TASK ITEM >>
Copy the lines word for word. Begin at the line that contains "- [x] 当選者数が参加者数を超えないことの検証" and end with the final line of the data.

━━━ DATA RECORDS

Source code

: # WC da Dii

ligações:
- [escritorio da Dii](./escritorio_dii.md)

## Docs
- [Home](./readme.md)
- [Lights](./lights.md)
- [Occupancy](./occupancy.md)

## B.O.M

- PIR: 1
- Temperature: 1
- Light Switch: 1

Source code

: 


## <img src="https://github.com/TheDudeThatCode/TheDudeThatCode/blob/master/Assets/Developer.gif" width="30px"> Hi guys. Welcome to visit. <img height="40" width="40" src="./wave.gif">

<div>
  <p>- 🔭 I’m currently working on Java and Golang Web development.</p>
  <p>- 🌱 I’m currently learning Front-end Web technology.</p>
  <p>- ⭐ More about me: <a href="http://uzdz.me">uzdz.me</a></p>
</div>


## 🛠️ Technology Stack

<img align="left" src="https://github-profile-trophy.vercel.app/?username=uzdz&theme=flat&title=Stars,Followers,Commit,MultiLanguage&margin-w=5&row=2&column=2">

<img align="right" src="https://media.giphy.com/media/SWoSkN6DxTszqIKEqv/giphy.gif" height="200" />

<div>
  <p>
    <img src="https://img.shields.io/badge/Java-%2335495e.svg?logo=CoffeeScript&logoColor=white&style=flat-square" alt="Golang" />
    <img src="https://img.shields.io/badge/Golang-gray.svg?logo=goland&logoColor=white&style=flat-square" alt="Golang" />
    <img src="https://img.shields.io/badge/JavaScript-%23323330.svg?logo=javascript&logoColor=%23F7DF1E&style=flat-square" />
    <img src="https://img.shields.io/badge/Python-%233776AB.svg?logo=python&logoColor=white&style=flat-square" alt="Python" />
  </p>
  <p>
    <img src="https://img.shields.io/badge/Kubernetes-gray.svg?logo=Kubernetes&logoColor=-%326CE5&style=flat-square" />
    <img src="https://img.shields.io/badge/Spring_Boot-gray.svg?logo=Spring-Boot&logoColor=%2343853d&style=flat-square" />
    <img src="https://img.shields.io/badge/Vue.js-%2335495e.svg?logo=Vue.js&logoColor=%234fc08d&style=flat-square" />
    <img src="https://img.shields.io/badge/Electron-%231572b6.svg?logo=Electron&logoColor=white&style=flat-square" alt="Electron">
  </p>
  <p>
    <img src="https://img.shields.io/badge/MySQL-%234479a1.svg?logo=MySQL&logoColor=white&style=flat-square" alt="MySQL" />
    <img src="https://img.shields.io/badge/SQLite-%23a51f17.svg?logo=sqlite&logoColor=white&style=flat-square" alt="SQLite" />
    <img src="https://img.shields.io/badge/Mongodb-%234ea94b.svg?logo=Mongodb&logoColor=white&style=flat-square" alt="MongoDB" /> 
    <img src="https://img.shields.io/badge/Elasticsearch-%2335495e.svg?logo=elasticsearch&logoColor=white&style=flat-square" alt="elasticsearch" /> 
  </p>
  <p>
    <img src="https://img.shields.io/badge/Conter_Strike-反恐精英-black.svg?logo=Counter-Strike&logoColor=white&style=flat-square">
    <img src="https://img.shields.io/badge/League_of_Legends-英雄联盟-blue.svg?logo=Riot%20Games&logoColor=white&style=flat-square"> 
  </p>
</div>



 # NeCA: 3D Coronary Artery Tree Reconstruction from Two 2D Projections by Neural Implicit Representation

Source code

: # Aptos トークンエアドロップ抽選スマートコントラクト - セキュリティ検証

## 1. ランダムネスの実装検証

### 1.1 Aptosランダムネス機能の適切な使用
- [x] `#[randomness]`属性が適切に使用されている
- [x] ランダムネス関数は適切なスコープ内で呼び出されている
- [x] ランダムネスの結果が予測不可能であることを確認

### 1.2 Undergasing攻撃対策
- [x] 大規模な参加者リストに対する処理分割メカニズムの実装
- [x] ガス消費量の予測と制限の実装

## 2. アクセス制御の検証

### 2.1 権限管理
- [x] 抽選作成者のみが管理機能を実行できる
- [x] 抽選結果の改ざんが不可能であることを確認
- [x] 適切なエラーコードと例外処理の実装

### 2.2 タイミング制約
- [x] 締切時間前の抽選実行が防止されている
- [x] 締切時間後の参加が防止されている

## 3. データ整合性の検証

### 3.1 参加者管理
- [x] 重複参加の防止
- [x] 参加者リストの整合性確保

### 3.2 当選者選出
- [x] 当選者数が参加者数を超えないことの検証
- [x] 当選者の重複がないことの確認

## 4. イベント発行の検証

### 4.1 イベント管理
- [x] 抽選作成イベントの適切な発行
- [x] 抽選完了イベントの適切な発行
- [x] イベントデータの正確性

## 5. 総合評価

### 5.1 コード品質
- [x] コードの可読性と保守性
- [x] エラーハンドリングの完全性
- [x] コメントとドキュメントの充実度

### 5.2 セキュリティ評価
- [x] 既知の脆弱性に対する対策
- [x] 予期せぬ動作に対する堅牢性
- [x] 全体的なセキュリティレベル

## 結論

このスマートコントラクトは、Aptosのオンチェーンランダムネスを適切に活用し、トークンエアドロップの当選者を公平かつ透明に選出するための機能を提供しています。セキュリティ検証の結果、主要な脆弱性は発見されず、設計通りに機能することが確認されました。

━━━━━━

WRITTEN SOLUTION >>
- [x] 当選者数が参加者数を超えないことの検証
- [x] 当選者の重複がないことの確認

## 4. イベント発行の検証

### 4.1 イベント管理
- [x] 抽選作成イベントの適切な発行
- [x] 抽選完了イベントの適切な発行
- [x] イベントデータの正確性

## 5. 総合評価

### 5.1 コード品質
- [x] コードの可読性と保守性
- [x] エラーハンドリングの完全性
- [x] コメントとドキュメントの充実度

### 5.2 セキュリティ評価
- [x] 既知の脆弱性に対する対策
- [x] 予期せぬ動作に対する堅牢性
- [x] 全体的なセキュリティレベル

## 結論

このスマートコントラクトは、Aptosのオンチェーンランダムネスを適切に活用し、トークンエアドロップの当選者を公平かつ透明に選出するための機能を提供しています。セキュリティ検証の結果、主要な脆弱性は発見されず、設計通りに機能することが確認されました。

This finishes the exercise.